:: The input ::
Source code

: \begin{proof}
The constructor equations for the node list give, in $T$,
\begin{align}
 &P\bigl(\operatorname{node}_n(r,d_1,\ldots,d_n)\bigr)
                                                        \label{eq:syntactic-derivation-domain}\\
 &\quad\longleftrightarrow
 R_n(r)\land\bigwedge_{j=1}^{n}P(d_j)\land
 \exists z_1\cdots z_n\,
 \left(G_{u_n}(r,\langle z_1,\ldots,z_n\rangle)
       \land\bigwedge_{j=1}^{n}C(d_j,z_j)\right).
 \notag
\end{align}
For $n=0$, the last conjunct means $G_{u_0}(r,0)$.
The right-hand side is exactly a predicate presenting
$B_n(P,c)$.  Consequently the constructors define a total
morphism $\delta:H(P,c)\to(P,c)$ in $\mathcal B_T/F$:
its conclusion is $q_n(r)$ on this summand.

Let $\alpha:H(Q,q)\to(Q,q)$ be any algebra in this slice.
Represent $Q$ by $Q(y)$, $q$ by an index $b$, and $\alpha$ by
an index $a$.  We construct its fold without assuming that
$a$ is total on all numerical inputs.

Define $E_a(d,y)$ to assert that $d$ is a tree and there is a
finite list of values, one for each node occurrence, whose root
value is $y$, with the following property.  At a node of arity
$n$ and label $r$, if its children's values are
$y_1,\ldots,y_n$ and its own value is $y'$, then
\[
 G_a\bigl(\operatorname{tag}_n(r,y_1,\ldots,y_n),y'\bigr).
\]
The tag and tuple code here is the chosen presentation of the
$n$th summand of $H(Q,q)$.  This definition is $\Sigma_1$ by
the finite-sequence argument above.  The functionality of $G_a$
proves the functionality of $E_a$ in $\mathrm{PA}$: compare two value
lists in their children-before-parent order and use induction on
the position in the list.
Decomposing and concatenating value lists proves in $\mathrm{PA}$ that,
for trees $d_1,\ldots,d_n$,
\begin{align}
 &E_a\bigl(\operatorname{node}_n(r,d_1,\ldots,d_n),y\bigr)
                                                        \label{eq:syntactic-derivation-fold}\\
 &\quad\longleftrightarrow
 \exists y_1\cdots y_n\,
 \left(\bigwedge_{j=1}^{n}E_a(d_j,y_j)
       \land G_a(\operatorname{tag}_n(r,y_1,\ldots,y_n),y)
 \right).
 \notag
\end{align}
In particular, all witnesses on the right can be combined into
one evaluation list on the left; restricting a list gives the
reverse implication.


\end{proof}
:::
Exercise instructions: Return the lines exactly as they stand, please. Start at the top of the material and finish with the line where "Define $E_a(d,y)$ to" appears.

Completed task:
Source code

: \begin{proof}
The constructor equations for the node list give, in $T$,
\begin{align}
 &P\bigl(\operatorname{node}_n(r,d_1,\ldots,d_n)\bigr)
                                                        \label{eq:syntactic-derivation-domain}\\
 &\quad\longleftrightarrow
 R_n(r)\land\bigwedge_{j=1}^{n}P(d_j)\land
 \exists z_1\cdots z_n\,
 \left(G_{u_n}(r,\langle z_1,\ldots,z_n\rangle)
       \land\bigwedge_{j=1}^{n}C(d_j,z_j)\right).
 \notag
\end{align}
For $n=0$, the last conjunct means $G_{u_0}(r,0)$.
The right-hand side is exactly a predicate presenting
$B_n(P,c)$.  Consequently the constructors define a total
morphism $\delta:H(P,c)\to(P,c)$ in $\mathcal B_T/F$:
its conclusion is $q_n(r)$ on this summand.

Let $\alpha:H(Q,q)\to(Q,q)$ be any algebra in this slice.
Represent $Q$ by $Q(y)$, $q$ by an index $b$, and $\alpha$ by
an index $a$.  We construct its fold without assuming that
$a$ is total on all numerical inputs.

Define $E_a(d,y)$ to assert that $d$ is a tree and there is a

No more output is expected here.